→ TASK DATA:

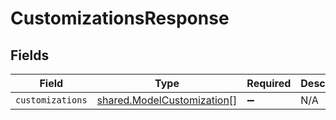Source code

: # CustomizationsResponse


## Fields

| Field                                                                           | Type                                                                            | Required                                                                        | Description                                                                     |
| ------------------------------------------------------------------------------- | ------------------------------------------------------------------------------- | ------------------------------------------------------------------------------- | ------------------------------------------------------------------------------- |
| `customizations`                                                                | [shared.ModelCustomization](../../../sdk/models/shared/modelcustomization.md)[] | :heavy_minus_sign:                                                              | N/A                                                                             |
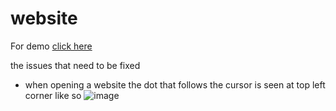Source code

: # website

For demo [click here](https://glittering-moxie-8536ee.netlify.app/index.html)

the issues that need to be fixed 
- when opening a website the dot that follows the cursor is seen at top left corner like so ![image](https://github.com/Retr0-dot-cpp/website/assets/96971387/e10fcc94-0748-4e58-8afd-d5097abdb556)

→ EXERCISE DETAILS:
Scan the lines above, and whenever one holds the string "that", copy it.

→ RESPONSE FOR THIS EXERCISE:
the issues that need to be fixed 
- when opening a website the dot that follows the cursor is seen at top left corner like so ![image](https://github.com/Retr0-dot-cpp/website/assets/96971387/e10fcc94-0748-4e58-8afd-d5097abdb556)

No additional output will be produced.